We learn what to want
The French thinker René Girard spent his career studying what he called mimetic desire. His core insight was simple but unsettling: we don't generate our desires independently. We absorb them from others.
Watch a toddler in a room full of toys. She'll ignore them — until another child picks one up. Suddenly, that toy becomes desperately desirable. Not because of the toy's qualities, but because someone else wants it.
We like to think we grow out of this. We don't. We just get better at hiding it.
The adult version looks like this: a colleague gets promoted, and suddenly you want that promotion too. A friend buys a house, and suddenly renting feels inadequate. Someone on Instagram has a lifestyle that looks appealing, and suddenly your life feels lacking.

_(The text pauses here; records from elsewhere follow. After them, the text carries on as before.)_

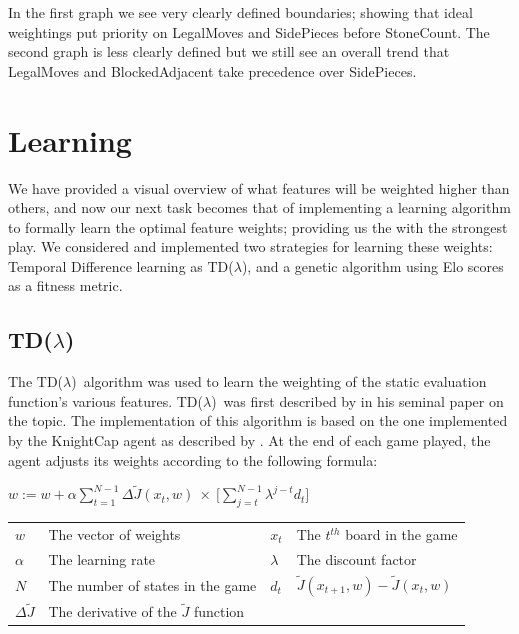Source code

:\documentclass[11pt]{article}
\newcommand{\tdl}{TD($\lambda$)}
\begin{document}
In the first graph we see very clearly defined boundaries; showing that ideal weightings
put priority on LegalMoves and SidePieces before StoneCount. The second graph is less
clearly defined but we still see an overall trend that LegalMoves and BlockedAdjacent
take precedence over SidePieces.

\section{Learning}
\label{sec:learning}

We have provided a visual overview of what features will be weighted higher
than others, and now our next task becomes that of implementing a learning algorithm
to formally learn the optimal feature weights; providing us the with
the strongest play. We considered and implemented two strategies for learning
these weights: Temporal Difference learning as \tdl, and a genetic algorithm
using Elo scores as a fitness metric.

\subsection{\tdl}
\label{sub:tdlambda}

The \tdl\ algorithm was used to learn the weighting of the static evaluation
function's various features. \tdl\ was first described by \citet{Sutton1988}
in his seminal paper on the topic. The implementation of this algorithm is
based on the one implemented by the KnightCap agent as described by
\citet{Baxter1997}.  At the end of each game played, the agent adjusts its
weights according to the following formula:

\begin{center}

    $\displaystyle w := w + \alpha \sum _{t=1} ^{N-1} \Delta \tilde{J}(x_t,w) \: \times \: \Big[ \sum ^ {N-1} _{j=t} \lambda^{j-t} d_t \Big] $\\
        
    \begin{tabular}{  l l | l l }
      $w$                   & The vector of weights                         &$x_t$  & The $t^{th}$ board in the game \\
      $\alpha$              & The learning rate                             &$\lambda$      &The discount factor \\
      $N$                   & The number of states in the game              &$d_t$          &$\tilde{J}(x_{t+1},w) - \tilde{J}(x_t,w)$\\
      $\Delta \tilde{J}$    & The derivative of the $\tilde{J}$ function    &               &\\
    \end{tabular}
\end{center}
\end{document}
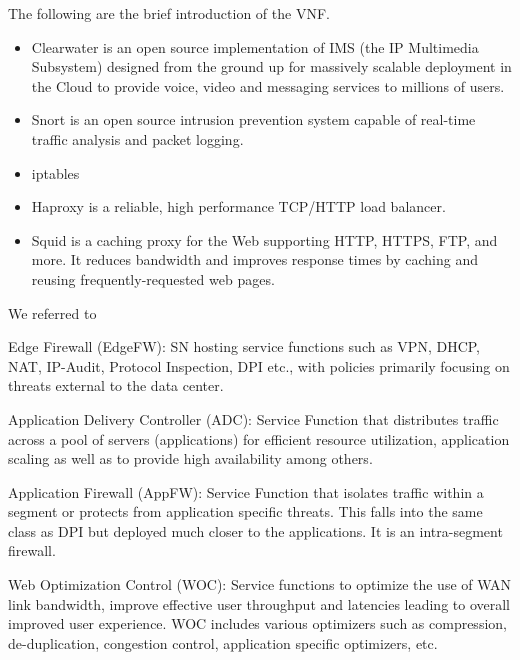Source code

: \documentclass{sig-alternate-10pt}
\begin{document}
The following are the brief introduction of the VNF.
\begin{itemize}
\item{}
Clearwater \cite{noauthor_project_nodate} is an open source implementation of IMS (the IP Multimedia Subsystem) designed from the ground up for massively scalable deployment in the Cloud to provide voice, video and messaging services to millions of users. 

\item{}
Snort \cite{} is an open source intrusion prevention system capable of real-time traffic analysis and packet logging.

\item{}
iptables \cite{}

\item{}
Haproxy \cite{} is a reliable, high performance TCP/HTTP load balancer.

\item{}
Squid \cite{} is a caching proxy for the Web supporting HTTP, HTTPS, FTP, and more. It reduces bandwidth and improves response times by caching and reusing frequently-requested web pages.
\end{itemize}

We referred to \cite{draft-ietf-sfc-dc-use-cases-06}

Edge Firewall (EdgeFW):  SN hosting service functions such as VPN, DHCP, NAT, IP-Audit, Protocol Inspection, DPI etc., with policies primarily focusing on threats external to the data center.

Application Delivery Controller (ADC): Service Function that distributes traffic across a pool of servers (applications) for efficient resource utilization, application scaling as well as to provide high availability among others.
       
Application Firewall (AppFW):  Service Function that isolates traffic within a segment or protects from application specific threats. This falls into the same class as DPI but deployed much closer to the applications. It is an intra-segment firewall.

Web Optimization Control (WOC): Service functions to optimize the use of WAN link bandwidth, improve effective user throughput and latencies leading to overall improved user experience. WOC includes various optimizers such as compression, de-duplication, congestion control, application specific optimizers, etc. %
\end{document}
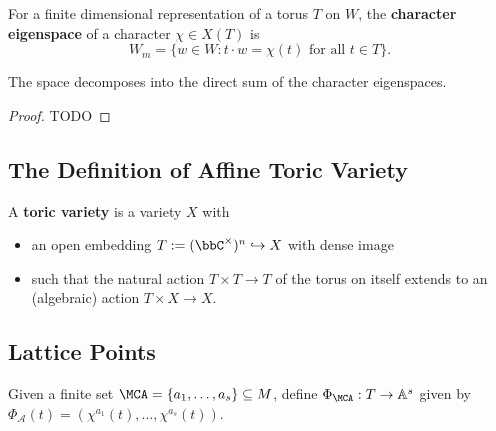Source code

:\begin{definition}
  \label{1-1-char-eigenspace}

  For a finite dimensional representation of a torus $T$ on $W$, the {\bf character eigenspace} of a character $\chi \in X(T)$ is
  \[
    W_m = \{w\in W : t\cdot w = \chi(t)\text{ for all } t\in T \}.
  \]
\end{definition}


\begin{proposition}
  \label{1-1-2-char-eigenspace-direct-sum}

  The space decomposes into the direct sum of the character eigenspaces.
\end{proposition}
\begin{proof}
  \uses{}

  TODO
\end{proof}

\subsection{The Definition of Affine Toric Variety}


\begin{definition}
  \label{1-1-3-aff-tor-var}
  \leanok

  A {\bf toric variety} is a variety $X$ with
  \begin{itemize}
    \item an open embedding $T := (\bbC^\times)^n \hookrightarrow X$ with dense image
    \item such that the natural action $T \times T \to T$ of the torus on itself extends to an (algebraic) action $T \times X \to X$.
  \end{itemize}
\end{definition}


\subsection{Lattice Points}


\begin{definition}
  \label{1-1-phiA}

  Given a finite set $\MCA = \{a_1, \dotsc, a_s\} \subseteq M$, define $\Phi_\MCA : T \to \mathbb{A}^s$ given by $\Phi_{\mathcal A} (t) = (\chi^{a_1} (t), \dotsc, \chi^{a_s} (t))$.
\end{definition}


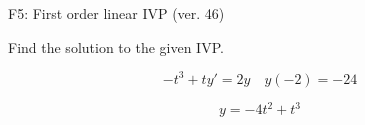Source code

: \begin{exercise}
  \begin{exerciseTitle}F5: First order linear IVP (ver. 46)\end{exerciseTitle}
  \begin{exerciseStatement}
    
Find the solution to the given IVP.

    
\[-t^{3} +ty'= 2 y \hspace{1em} y( -2 ) = -24\]

  \end{exerciseStatement}
  \begin{exerciseAnswer}
    
\[y= -4 t^ 2 + t^{3}\]

  \end{exerciseAnswer}
\end{exercise}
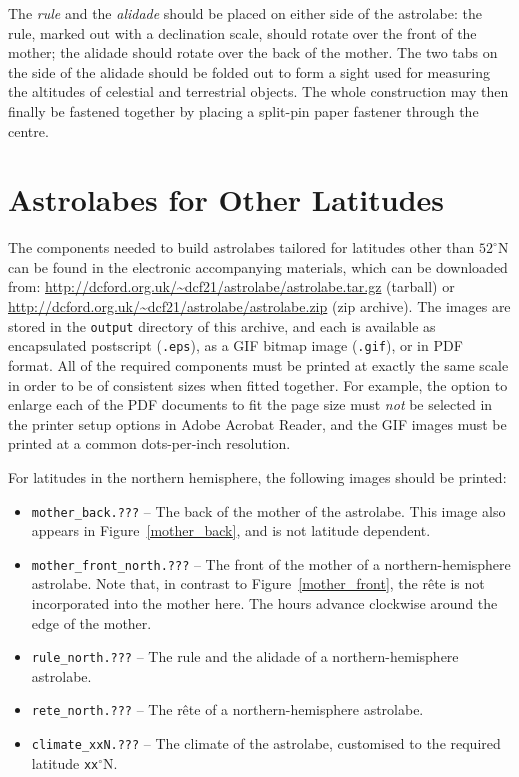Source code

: \documentclass[a4paper,onecolumn,10pt]{article}
\begin{document}
The {\it rule} and the {\it alidade} should be placed on either side of the
astrolabe: the rule, marked out with a declination scale, should rotate over
the front of the mother; the alidade should rotate over the back of the mother.
The two tabs on the side of the alidade should be folded out to form a sight
used for measuring the altitudes of celestial and terrestrial objects.  The
whole construction may then finally be fastened together by placing a split-pin
paper fastener through the centre.

\section*{Astrolabes for Other Latitudes}

The components needed to build astrolabes tailored for latitudes other than
$52^\circ$N can be found in the electronic accompanying materials, which can be
downloaded from:
\newline\noindent\url{http://dcford.org.uk/~dcf21/astrolabe/astrolabe.tar.gz}
(tarball)
\newline\noindent or
\newline\noindent\url{http://dcford.org.uk/~dcf21/astrolabe/astrolabe.zip} (zip
archive).
\newline\noindent The images are stored in the {\tt output} directory of this
archive, and each is available as encapsulated postscript ({\tt .eps}), as a
GIF bitmap image ({\tt .gif}), or in PDF format.  All of the required
components must be printed at exactly the same scale in order to be of
consistent sizes when fitted together. For example, the option to enlarge each
of the PDF documents to fit the page size must {\it not} be selected in the
printer setup options in Adobe Acrobat Reader, and the GIF images must be
printed at a common dots-per-inch resolution.

For latitudes in the northern hemisphere, the following images should be
printed:
\begin{itemize}
\item {\tt mother\_back.???} -- The back of the mother of the astrolabe. This image also appears in Figure~\ref{mother_back}, and is not latitude dependent.
\item {\tt mother\_front\_north.???} -- The front of the mother of a northern-hemi\-sp\-here astrolabe. Note that, in contrast to Figure~\ref{mother_front}, the r\^ete is not incorporated into the mother here. The hours advance clockwise around the edge of the mother.
\item {\tt rule\_north.???} -- The rule and the alidade of a northern-hemisphere astrolabe.
\item {\tt rete\_north.???} -- The r\^ete of a northern-hemisphere astrolabe.
\item{\tt climate\_xxN.???} -- The climate of the astrolabe, customised to the required latitude {\tt xx}$^\circ$N.
\end{itemize}
\end{document}
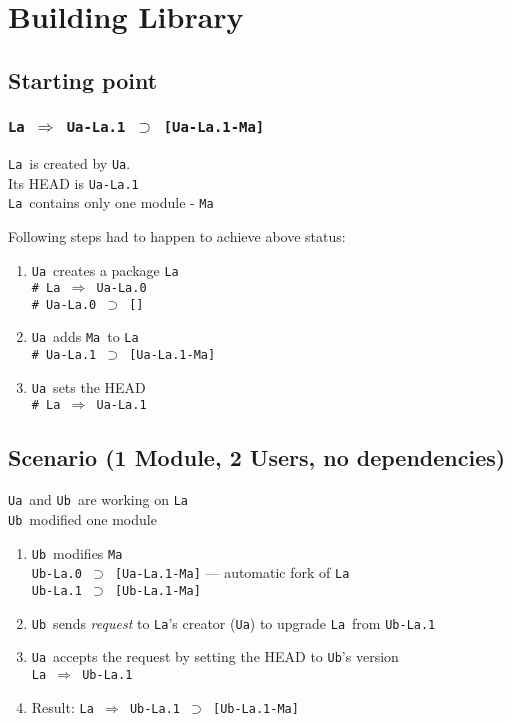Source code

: \documentclass[10pt]{article}
\def\Ua{{\tt Ua}}
\def\Ub{{\tt Ub}}
\def\La{{\tt La}}
\def\Ma{{\tt Ma}}
\def\headsto{${\Longrightarrow}$ }
\def\hto{\headsto}
\def\eq{${\supset}$ }
\begin{document}
\section{Building Library}

	\subsection{Starting point}

		\subsubsection*{{\tt La \hto  Ua-La.1 \eq [Ua-La.1-Ma]}}
			\La\ is created by \Ua.\\
			Its HEAD is {\tt Ua-La.1}\\
			\La\ contains only one module - \Ma
			
			\pagebreak
			\noindent Following steps had to happen to achieve above status:
			\begin{enumerate}
				\item{\Ua\ creates a package \La\\
				    {\tt \# La \hto  Ua-La.0} \\
				    {\tt \# Ua-La.0 \eq []}
				}
				\item{\Ua\ adds \Ma\ to \La\\
					{\tt \# Ua-La.1 \eq [Ua-La.1-Ma]}
				}
				\item{\Ua\ sets the HEAD\\
					{\tt \# La \hto  Ua-La.1}
				}
			\end{enumerate}
			
	\subsection{Scenario (1 Module, 2 Users, no dependencies)}
		\Ua\ and \Ub\ are working on \La\\
		\Ub\ modified one module

		\begin{enumerate}
			\item{\Ub\ modifies \Ma\\
            		{\tt Ub-La.0 \eq [Ua-La.1-Ma]} --- automatic fork of \La\\
				{\tt Ub-La.1 \eq [Ub-La.1-Ma]}
			}
			\item{\Ub\ sends {\em request} to \La's creator (\Ua) to upgrade \La\ from {\tt Ub-La.1}}
			\item{\Ua\ accepts the request by setting the HEAD to \Ub's version\\
				{\tt La \hto  Ub-La.1}
			}
			\item{Result: {\tt La \hto  Ub-La.1 \eq [Ub-La.1-Ma]}}
		\end{enumerate}
\end{document}
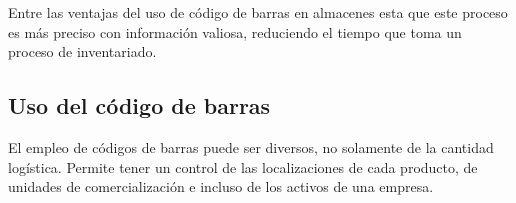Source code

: Entre las ventajas del uso de código de barras en almacenes esta que este proceso es más preciso con información valiosa, reduciendo el tiempo que toma un proceso de inventariado.\\

\subsection{Uso del código de barras}

El empleo de códigos de barras puede ser diversos, no solamente de la cantidad logística. Permite tener un control de las localizaciones de cada producto, de unidades de comercialización e incluso de los activos de una empresa.\\

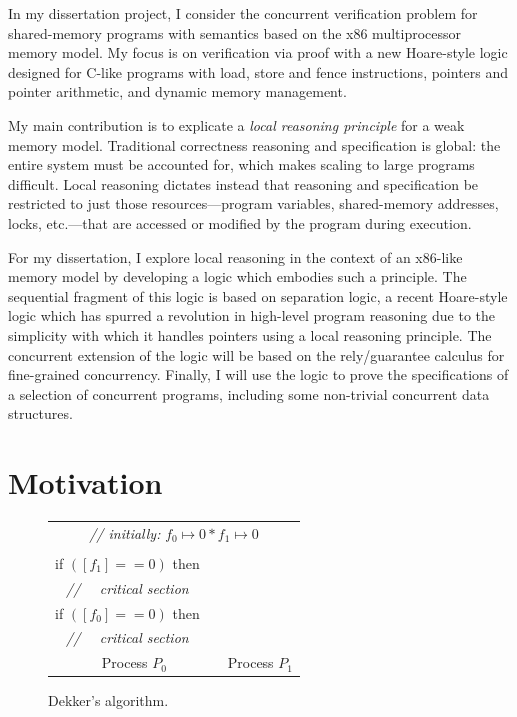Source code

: \documentclass[11pt]{report}
\begin{document}
In my dissertation project, I consider the concurrent verification problem for shared-memory programs with semantics based on the x86 multiprocessor memory model. My focus is on verification via proof with a new Hoare-style logic designed for C-like programs with load, store and fence instructions, pointers and pointer arithmetic, and dynamic memory management.

My main contribution is to explicate a \emph{local reasoning principle} for a weak memory model. Traditional correctness reasoning and specification is global: the entire system must be accounted for, which makes scaling to large programs difficult. Local reasoning dictates instead that reasoning and specification be restricted to just those resources---program variables, shared-memory addresses, locks, etc.---that are accessed or modified by the program during execution.

For my dissertation, I explore local reasoning in the context of an x86-like memory model by developing a logic which embodies such a principle. The sequential fragment of this logic is based on separation logic, a recent Hoare-style logic which has spurred a revolution in high-level program reasoning due to the simplicity with which it handles pointers using a local reasoning principle. The concurrent extension of the logic will be based on the rely/guarantee calculus for fine-grained concurrency. Finally, I will use the logic to prove the specifications of a selection of concurrent programs, including some non-trivial concurrent data structures.


\section{Motivation}

\begin{figure}[h]
\centering
\begin{tabular}{cc||cc}
  \multicolumn{4}{c}{\textit{// initially:} $f_0 \mapsto 0 * f_1 \mapsto
  0$}\vspace{0.5em}\\

  \begin{minipage}{0.25\textwidth}
    $\left[f_0\right] := 1;$ \\
    if $(\left[f_1\right] == 0)$ then\\
    \textit{// ~~critical section}
  \end{minipage} & \hspace{0.5cm} & \hspace{0.5cm} &
  \begin{minipage}{0.25\textwidth}
    $\left[f_1\right] := 1;$ \\
    if $(\left[f_0\right] == 0)$ then\\
    \textit{// ~~critical section}
  \end{minipage}\vspace{1em}\\
  \multicolumn{2}{c}{Process $P_0$} & \multicolumn{2}{c}{Process
  $P_1$}\\
\end{tabular}
\caption{\label{fig:dekker} Dekker's algorithm.}
\end{figure}
\end{document}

The desire feels authentic. It feels like it's coming from inside you. But trace it back, and there's usually a model — someone who wanted it first.
The mimetic trap
This wouldn't matter much if borrowed desires made us happy. But they often don't.
When you achieve a mimetic goal, the satisfaction is hollow. You got the thing, but the thing was never really the point. The point was keeping up, measuring up, not falling behind. And there's always another rung on that ladder.
Meanwhile, the desires that might actually fulfil you — the quieter ones, the ones that don't come with social validation attached — get drowned out by the noise.
You end up building a life that looks impressive but doesn't fit. A life optimised for other people's metrics.
The way out
The good news is that awareness changes everything.
Once you can see mimetic desire operating — really see it, not just intellectually but as a felt recognition — you gain choices you didn't have before.
You can ask: Where did this desire come from? Whose example am I following? Would I want this if no one else had it?
You can learn to distinguish borrowed desires from authentic ones. The borrowed ones usually feel urgent, competitive, anxious. The authentic ones tend to be quieter, more persistent, less dependent on external validation.
You can choose your influences more deliberately, rather than absorbing whatever happens to appear in your feed.
None of this is quick or easy. The patterns are deep. But they can shift.
More to come
Over the next few weeks, I'll be sharing more about mimetic desire and how to work with it: how social media amplifies the problem, practical exercises for identifying your own patterns, and frameworks for cultivating desires that are actually yours.
I've also written a short book on the topic — Someone Else's Dream — for anyone who wants to go deeper. More on that soon.
For now, just notice. The next time you feel a strong pull toward something, ask yourself: Is this mine? Or did I borrow it?
You might be surprised by the answer.